Adding to the bad economic news, data released Wednesday indicated that wholesale inflation continued to run exceptionally hot in November. Ongoing inflation may suppress whatever economic recovery comes along. It could affect the Federal Reserve’s ongoing discussions about raising interest rates. Many analysts believe that the Fed will continue on its same path. Perhaps most importantly, they’ve concluded that the Fed will not lower interest rates significantly any time soon.
Second, the energy sector remains hugely impactful on the economy’s overall condition. Without a major change in the availability of oil, these realities will continue to drive down energy prices and overall inflation. Use of rare earth minerals are expected to increase by 8 – 15% annually.
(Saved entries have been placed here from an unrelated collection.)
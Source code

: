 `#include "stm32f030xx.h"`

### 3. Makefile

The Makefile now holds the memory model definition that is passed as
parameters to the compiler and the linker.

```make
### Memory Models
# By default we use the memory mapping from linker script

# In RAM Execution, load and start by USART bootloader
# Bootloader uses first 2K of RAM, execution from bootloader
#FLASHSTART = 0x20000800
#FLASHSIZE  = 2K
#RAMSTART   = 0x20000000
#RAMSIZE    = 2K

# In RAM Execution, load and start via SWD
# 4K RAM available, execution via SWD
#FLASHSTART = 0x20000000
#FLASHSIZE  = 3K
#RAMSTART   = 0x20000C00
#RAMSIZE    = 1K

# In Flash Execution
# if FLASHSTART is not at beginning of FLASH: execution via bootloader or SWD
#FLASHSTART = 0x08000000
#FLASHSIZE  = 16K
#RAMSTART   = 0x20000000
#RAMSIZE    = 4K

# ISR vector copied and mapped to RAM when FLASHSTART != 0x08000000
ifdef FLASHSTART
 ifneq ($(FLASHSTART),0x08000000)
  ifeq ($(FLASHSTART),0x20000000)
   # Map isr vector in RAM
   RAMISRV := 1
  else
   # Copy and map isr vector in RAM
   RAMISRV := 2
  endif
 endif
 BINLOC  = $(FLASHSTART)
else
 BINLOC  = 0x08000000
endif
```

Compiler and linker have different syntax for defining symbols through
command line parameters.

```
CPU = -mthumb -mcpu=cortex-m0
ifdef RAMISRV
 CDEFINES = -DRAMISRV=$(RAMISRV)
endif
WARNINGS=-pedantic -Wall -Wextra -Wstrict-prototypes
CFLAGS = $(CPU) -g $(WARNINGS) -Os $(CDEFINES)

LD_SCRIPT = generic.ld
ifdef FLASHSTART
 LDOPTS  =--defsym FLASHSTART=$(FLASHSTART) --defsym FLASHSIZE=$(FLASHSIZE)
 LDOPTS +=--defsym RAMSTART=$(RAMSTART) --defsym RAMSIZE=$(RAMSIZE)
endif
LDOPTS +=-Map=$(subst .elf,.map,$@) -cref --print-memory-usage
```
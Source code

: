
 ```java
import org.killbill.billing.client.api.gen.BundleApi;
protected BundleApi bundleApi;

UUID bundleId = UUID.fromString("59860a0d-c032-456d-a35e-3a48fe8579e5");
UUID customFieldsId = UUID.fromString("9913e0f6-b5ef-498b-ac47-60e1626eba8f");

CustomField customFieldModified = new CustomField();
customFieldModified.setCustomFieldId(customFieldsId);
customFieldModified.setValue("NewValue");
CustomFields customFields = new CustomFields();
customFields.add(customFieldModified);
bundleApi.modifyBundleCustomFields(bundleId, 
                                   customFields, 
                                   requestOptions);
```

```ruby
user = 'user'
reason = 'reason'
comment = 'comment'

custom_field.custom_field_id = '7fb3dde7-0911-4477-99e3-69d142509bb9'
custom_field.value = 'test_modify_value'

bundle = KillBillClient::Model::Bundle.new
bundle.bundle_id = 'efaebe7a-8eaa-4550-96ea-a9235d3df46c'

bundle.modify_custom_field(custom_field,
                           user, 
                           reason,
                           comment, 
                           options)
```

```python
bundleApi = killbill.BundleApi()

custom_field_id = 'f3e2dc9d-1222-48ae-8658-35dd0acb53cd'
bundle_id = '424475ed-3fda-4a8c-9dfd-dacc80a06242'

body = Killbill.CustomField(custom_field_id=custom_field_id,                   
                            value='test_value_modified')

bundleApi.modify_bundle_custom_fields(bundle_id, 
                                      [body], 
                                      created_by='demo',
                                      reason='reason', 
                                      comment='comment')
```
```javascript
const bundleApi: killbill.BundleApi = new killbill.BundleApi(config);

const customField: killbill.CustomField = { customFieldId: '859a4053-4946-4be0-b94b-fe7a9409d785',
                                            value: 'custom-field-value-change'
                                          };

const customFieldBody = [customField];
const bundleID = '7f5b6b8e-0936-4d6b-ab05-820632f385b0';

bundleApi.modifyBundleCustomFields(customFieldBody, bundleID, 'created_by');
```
These critical infrastructure investments foster innovation across industries, especially in tech and renewables sectors.
Even with all the funk in the air December’s job growth is a welcome and positive surprise! It’s therefore important to juxtapose these figures with the general economic landscape. The conflicting cues from retail sales and the impact of rising inflation continue to underscore a convoluted economic dynamic. As consumers navigate rising prices while experiencing a dip in job-finding confidence, the US economy faces a challenging road ahead.